To celebrate the 50th anniversary of ‘Decimal Day’, as it was known, The Royal Mint has JUST released a brand new 50p.

This brand new 50p, designed by Dominique Evans, features overlapping pre-decimal coins in an ode to Decimal Day, with the date ‘1971’ at the centre of the design.

Secure the 2021 Decimal Day 50p for your collection for JUST £4.50 (+p&p) by clicking here >

Over the years, the 50p has become the most-collected and best-loved decimal coin in the UK and given the significance of this anniversary, demand for this new coin is expected to be high.

You can secure your 2021 Decimal Day 50p for your collection for JUST £4.50 (+p&p) by clicking here >>

We’ve seen some amazing coins issued since Decimalisation. In this blog, we take a closer look at some of Change Checker’s favourites.

2019 50th Anniversary of the 50p Coin

2019 marked a milestone moment for coin collectors as the world’s first seven-sided coin celebrated its 50th anniversary.
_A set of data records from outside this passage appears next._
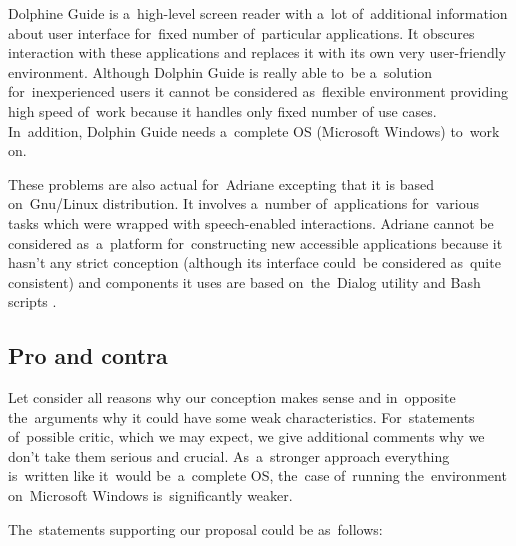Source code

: \documentclass{acm_proc_article-sp}
\begin{document}
Dolphine Guide is a~high-level screen reader with a~lot of~additional information about user interface 
for~fixed number of~particular applications.
It obscures interaction with these applications and replaces it with its own 
very user-friendly environment.
Although Dolphin Guide is really able to~be a~solution for~inexperienced users 
it cannot be considered as~flexible environment providing high speed of~work 
because it handles only fixed number of use cases.
In~addition, Dolphin Guide needs a~complete OS (Microsoft Windows) to~work on.

These problems are also actual for~Adriane excepting 
that it is based on~Gnu/Linux distribution.
It involves a~number of~applications for~various tasks 
which were wrapped with speech-enabled interactions.
Adriane cannot be considered as~a~platform for~constructing new accessible applications 
because it hasn't any strict conception (although its interface could~be considered as~quite consistent)
and components it uses are based on~the~Dialog \cite{dialog} utility and Bash scripts \cite{bash}.

\subsection{Pro and contra}

Let consider all reasons why our conception makes sense and in~opposite the~arguments why  it could have some weak characteristics.
For~statements of~possible critic, which we may expect, 
we give additional comments why we don't take them serious and crucial. 
As~a~stronger approach everything is~written 
like it~would be~a~complete OS,
the~case of~running the~environment on~Microsoft Windows 
is~significantly weaker. 

The~statements supporting  our proposal  could be as~follows: 
\end{document}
To celebrate the anniversary, The Royal Mint issued this 50p.

2019 50th Anniversary of the 50p Anniversary Coin

This coin was designed by The Royal Mint design team and is said to ‘pay tribute to the science that gave us the world’s first seven-sided coin’.
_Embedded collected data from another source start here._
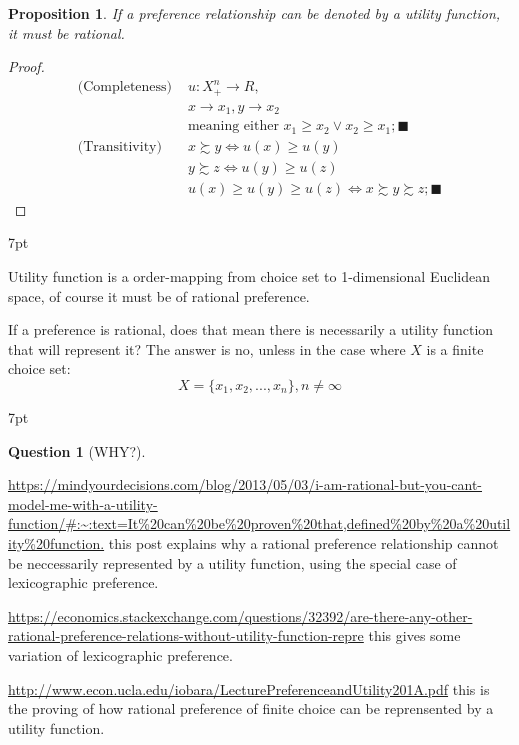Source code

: \documentclass{article}
\newenvironment{greenblock}{%
\def\FrameCommand{%
  \hspace{1pt}%
    {\color{Green}%
    \vrule width 2pt}%
    {\color{greenshade}%
    \vrule width 4pt}%
  \colorbox{greenshade}%
}%
\MakeFramed{%
  \advance%
  \hsize-%
  \width%
  \FrameRestore}%
\noindent\hspace{-4.55pt}%
\begin{adjustwidth}{}{7pt}%
\vspace{2pt}\vspace{2pt}%
}
{%
\vspace{2pt}\end{adjustwidth}\endMakeFramed%
}
\newenvironment{redblock}{
\def\FrameCommand{
  \hspace{1pt}
    {\color{LightCoral}
    \vrule width 2pt}
    {\color{redshade}
    \vrule width 4pt}
  \colorbox{redshade}
}
\MakeFramed{
  \advance
  \hsize-
  \width
  \FrameRestore}
\noindent\hspace{-4.55pt}%
\begin{adjustwidth}{}{7pt}
\vspace{2pt}\vspace{2pt}
}
{\vspace{2pt}\end{adjustwidth}\endMakeFramed}
\newtheorem{question}{Question}
\newtheorem{proposition}{Proposition}
\begin{document}
\begin{proposition}
If a preference relationship can be denoted by a utility function, it must be rational.
\end{proposition}


\begin{proof}
\begin{align}
\text{(Completeness) }&u: X_{+}^{n} \rightarrow R,
\\&x \rightarrow x_{1}, y \rightarrow x_{2}
\\&\text{meaning  either } x_{1} \geqslant x_{2} \lor x_{2} \geqslant x_{1};\blacksquare
\\\text{(Transitivity) }&x\succsim y\iff u(x)\geqslant u(y)
\\&y\succsim z\iff u(y)\geqslant u(z)
\\&u(x)\geqslant u(y)\geqslant u(z) \iff x\succsim y \succsim z;\blacksquare
\end{align}
\end{proof}

\begin{greenblock}
Utility function is a order-mapping from choice set to 1-dimensional Euclidean space, of course it must be of rational preference.
\end{greenblock}


If a preference is rational, does that mean there is necessarily a utility function that will represent it?
The answer is no, unless in the case where $X$ is a finite choice set: 
$$X=\{x_{1},x_{2},...,x_{n}\},n\neq \infty$$
\begin{redblock}
\begin{question}[WHY?]
\end{question}
\url{https://mindyourdecisions.com/blog/2013/05/03/i-am-rational-but-you-cant-model-me-with-a-utility-function/#:~:text=It%20can%20be%20proven%20that,defined%20by%20a%20utility%20function.}
this post explains why a rational preference relationship cannot be neccessarily represented by a utility function, using the special case of lexicographic preference.

\url{https://economics.stackexchange.com/questions/32392/are-there-any-other-rational-preference-relations-without-utility-function-repre}
this gives some variation of lexicographic preference.

\url{http://www.econ.ucla.edu/iobara/LecturePreferenceandUtility201A.pdf}
this is the proving of how rational preference of finite choice can be reprensented by a utility function.
\end{redblock}
\end{document}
Featuring Christopher Ironside’s iconic Britannia on the reverse, inscribed with ‘NEW PENCE’ just as the original 1969 coin was, this unique 50p has not one, but two special features:

  1. An exclusive never-before-seen mint mark; the Spirograph type design has been drawn from an extension of lines forming the 50p shape
  2. minting first; on the outer rim of the reverse design, the letters A-G appear on each point and are joined by crossing lines.

You can secure this 50p for your collection, whilst stocks last, for JUST £4.50 (+p&p) here >>

The first-ever £2 coin!

In 1986, a brand new UK denomination was introduced in the form of a £2 coin.

1986 Commonwealth Games £2

Prior to the introduction of the bi-metallic £2 coins in 1998, single-coloured, nickel-brass £2 coins were issued, purely to mark special occasions. Between 1986 and 1996, there were seven different designs of the single-coloured £2 coins.

The 1986 Commonwealth Games £2 coin changed the face of UK commemorative coins, being the first of its denomination to be struck and the first British coin being issued to commemorate a sporting event.

Do you remember the old specification £2 coins? Let us know in the comments below!

The bi-metallic £2 coin!

The new type of £2 coin was introduced in 1997 and featured an innovative bi-metallic design – the first in the history of British coinage.

Technology £2 – Issued 1997 – date.

The concentric circles on this design by Bruce Rushin represent mankind’s technological evolution from the Iron Age at the centre, to the cogs and wheels in the first ring representing the Industrial Revolution.

The next ring symbolises the computer age with a pattern derived from a silicon chip and the final outer ring represents the age of the Internet with a connecting web of lines.

This design has been used on definitive £2 coins from 1997 to 2015!

Britain’s Round Pounds

The first UK £1 coin was issued in 1983 to replace the £1 banknote, which only lasted a few months in circulation! The £1 coin quickly became a hit with collectors, with everyone trying to hunt down the different designs.

1983 Royal Coat of Arms £1

The first £1 coin design features the Royal Coat of Arms designed by Eric Sewell, a chief engraver at the Royal Mint. It also features the edge Inscription: DECUS ET TUTAMEN.

This coin was issued in 1983, 1993, 2003, 2008 and has a circulating mintage of 623,304,510.

After more than 30 years in the nation’s pockets, the familiar round £1 coin was replaced with an all new, 12-sided £1 coin in 2017 and it lost its legal tender status at midnight on 15 October 2017.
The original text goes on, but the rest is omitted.